Collected data
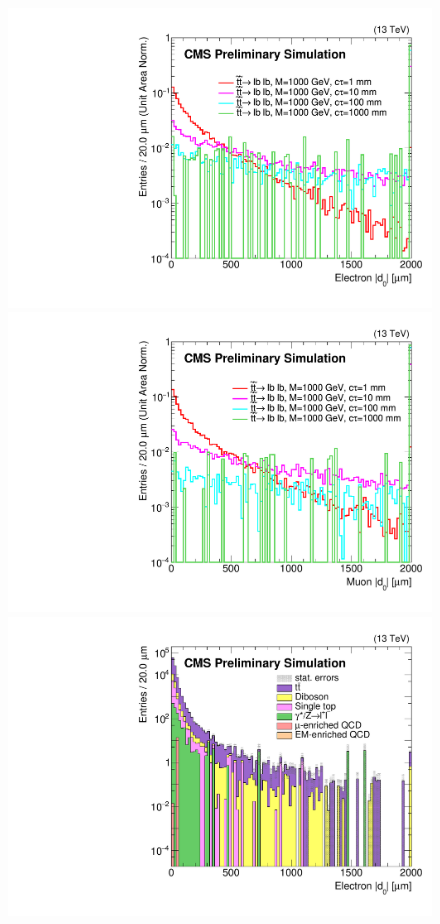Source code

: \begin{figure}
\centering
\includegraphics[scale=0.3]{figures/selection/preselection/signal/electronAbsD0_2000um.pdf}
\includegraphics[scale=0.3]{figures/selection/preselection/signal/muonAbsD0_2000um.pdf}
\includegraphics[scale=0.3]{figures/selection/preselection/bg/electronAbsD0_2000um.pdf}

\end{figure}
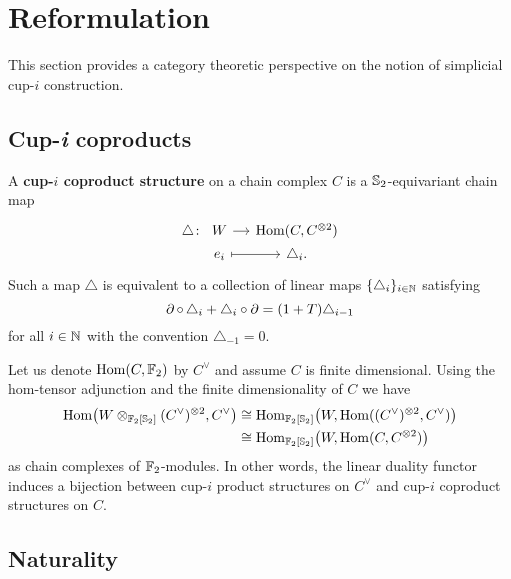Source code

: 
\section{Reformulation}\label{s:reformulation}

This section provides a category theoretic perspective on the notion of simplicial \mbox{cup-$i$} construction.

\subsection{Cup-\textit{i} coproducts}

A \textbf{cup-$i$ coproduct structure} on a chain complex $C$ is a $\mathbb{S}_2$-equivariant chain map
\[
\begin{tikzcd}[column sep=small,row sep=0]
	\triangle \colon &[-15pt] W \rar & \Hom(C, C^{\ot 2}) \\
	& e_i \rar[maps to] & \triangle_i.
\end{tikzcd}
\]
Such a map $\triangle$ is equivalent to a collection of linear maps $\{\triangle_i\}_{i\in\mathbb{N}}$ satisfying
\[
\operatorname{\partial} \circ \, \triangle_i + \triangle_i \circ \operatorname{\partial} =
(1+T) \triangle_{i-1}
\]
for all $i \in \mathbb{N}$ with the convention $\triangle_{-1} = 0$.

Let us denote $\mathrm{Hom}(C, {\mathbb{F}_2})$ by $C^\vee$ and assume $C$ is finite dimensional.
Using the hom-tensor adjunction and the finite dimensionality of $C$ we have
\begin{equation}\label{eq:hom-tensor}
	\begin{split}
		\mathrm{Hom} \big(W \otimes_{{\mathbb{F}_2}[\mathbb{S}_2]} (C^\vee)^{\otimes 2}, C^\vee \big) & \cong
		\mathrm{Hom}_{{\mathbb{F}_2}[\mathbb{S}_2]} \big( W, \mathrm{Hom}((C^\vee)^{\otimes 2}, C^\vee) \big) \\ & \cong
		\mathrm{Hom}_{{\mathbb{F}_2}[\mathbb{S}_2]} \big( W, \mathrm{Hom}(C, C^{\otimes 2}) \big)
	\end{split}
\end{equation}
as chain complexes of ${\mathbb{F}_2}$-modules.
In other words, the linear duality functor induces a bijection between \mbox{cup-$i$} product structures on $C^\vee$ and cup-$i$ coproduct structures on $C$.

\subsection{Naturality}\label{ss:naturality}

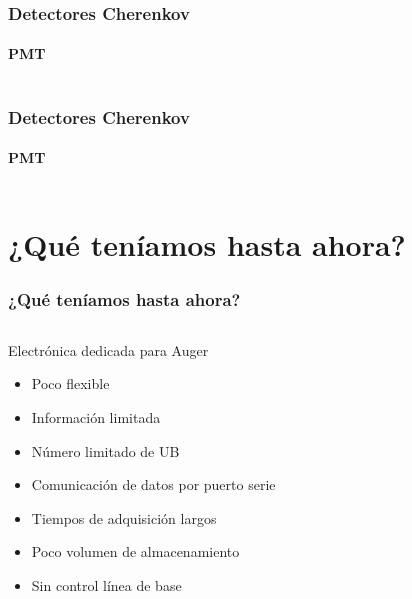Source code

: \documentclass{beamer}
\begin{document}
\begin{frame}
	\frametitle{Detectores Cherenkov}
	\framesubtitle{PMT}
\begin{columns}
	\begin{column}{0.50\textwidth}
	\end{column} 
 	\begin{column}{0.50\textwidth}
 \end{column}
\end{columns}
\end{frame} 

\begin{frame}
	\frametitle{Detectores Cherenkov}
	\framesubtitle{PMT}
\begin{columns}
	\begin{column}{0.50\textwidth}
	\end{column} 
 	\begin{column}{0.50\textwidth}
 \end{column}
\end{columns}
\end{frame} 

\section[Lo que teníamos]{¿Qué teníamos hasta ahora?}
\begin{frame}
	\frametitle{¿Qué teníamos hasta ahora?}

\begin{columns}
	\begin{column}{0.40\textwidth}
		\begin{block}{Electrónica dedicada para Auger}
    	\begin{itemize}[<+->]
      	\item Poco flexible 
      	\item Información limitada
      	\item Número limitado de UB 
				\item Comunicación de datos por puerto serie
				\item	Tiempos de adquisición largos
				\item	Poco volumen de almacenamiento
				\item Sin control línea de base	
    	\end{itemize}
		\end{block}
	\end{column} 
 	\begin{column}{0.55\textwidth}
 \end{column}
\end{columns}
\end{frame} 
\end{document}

**Assigned task**
Every line of the data should be transcribed exactly. Omit the images.

**Written response**
Source code

: \begin{figure}
\centering
\includegraphics[scale=0.3]{figures/selection/preselection/signal/electronAbsD0_2000um.pdf}
\includegraphics[scale=0.3]{figures/selection/preselection/signal/muonAbsD0_2000um.pdf}
\includegraphics[scale=0.3]{figures/selection/preselection/bg/electronAbsD0_2000um.pdf}

\end{figure}
Source code

: 
\section{Reformulation}\label{s:reformulation}

This section provides a category theoretic perspective on the notion of simplicial \mbox{cup-$i$} construction.

\subsection{Cup-\textit{i} coproducts}

A \textbf{cup-$i$ coproduct structure} on a chain complex $C$ is a $\mathbb{S}_2$-equivariant chain map
\[
\begin{tikzcd}[column sep=small,row sep=0]
	\triangle \colon &[-15pt] W \rar & \Hom(C, C^{\ot 2}) \\
	& e_i \rar[maps to] & \triangle_i.
\end{tikzcd}
\]
Such a map $\triangle$ is equivalent to a collection of linear maps $\{\triangle_i\}_{i\in\mathbb{N}}$ satisfying
\[
\operatorname{\partial} \circ \, \triangle_i + \triangle_i \circ \operatorname{\partial} =
(1+T) \triangle_{i-1}
\]
for all $i \in \mathbb{N}$ with the convention $\triangle_{-1} = 0$.

Let us denote $\mathrm{Hom}(C, {\mathbb{F}_2})$ by $C^\vee$ and assume $C$ is finite dimensional.
Using the hom-tensor adjunction and the finite dimensionality of $C$ we have
\begin{equation}\label{eq:hom-tensor}
	\begin{split}
		\mathrm{Hom} \big(W \otimes_{{\mathbb{F}_2}[\mathbb{S}_2]} (C^\vee)^{\otimes 2}, C^\vee \big) & \cong
		\mathrm{Hom}_{{\mathbb{F}_2}[\mathbb{S}_2]} \big( W, \mathrm{Hom}((C^\vee)^{\otimes 2}, C^\vee) \big) \\ & \cong
		\mathrm{Hom}_{{\mathbb{F}_2}[\mathbb{S}_2]} \big( W, \mathrm{Hom}(C, C^{\otimes 2}) \big)
	\end{split}
\end{equation}
as chain complexes of ${\mathbb{F}_2}$-modules.
In other words, the linear duality functor induces a bijection between \mbox{cup-$i$} product structures on $C^\vee$ and cup-$i$ coproduct structures on $C$.

\subsection{Naturality}\label{ss:naturality}

Source code

: \documentclass{beamer}
\begin{document}
\begin{frame}
	\frametitle{Detectores Cherenkov}
	\framesubtitle{PMT}
\begin{columns}
	\begin{column}{0.50\textwidth}
	\end{column} 
 	\begin{column}{0.50\textwidth}
 \end{column}
\end{columns}
\end{frame} 

\begin{frame}
	\frametitle{Detectores Cherenkov}
	\framesubtitle{PMT}
\begin{columns}
	\begin{column}{0.50\textwidth}
	\end{column} 
 	\begin{column}{0.50\textwidth}
 \end{column}
\end{columns}
\end{frame} 

\section[Lo que teníamos]{¿Qué teníamos hasta ahora?}
\begin{frame}
	\frametitle{¿Qué teníamos hasta ahora?}

\begin{columns}
	\begin{column}{0.40\textwidth}
		\begin{block}{Electrónica dedicada para Auger}
    	\begin{itemize}[<+->]
      	\item Poco flexible 
      	\item Información limitada
      	\item Número limitado de UB 
				\item Comunicación de datos por puerto serie
				\item	Tiempos de adquisición largos
				\item	Poco volumen de almacenamiento
				\item Sin control línea de base	
    	\end{itemize}
		\end{block}
	\end{column} 
 	\begin{column}{0.55\textwidth}
 \end{column}
\end{columns}
\end{frame} 
\end{document}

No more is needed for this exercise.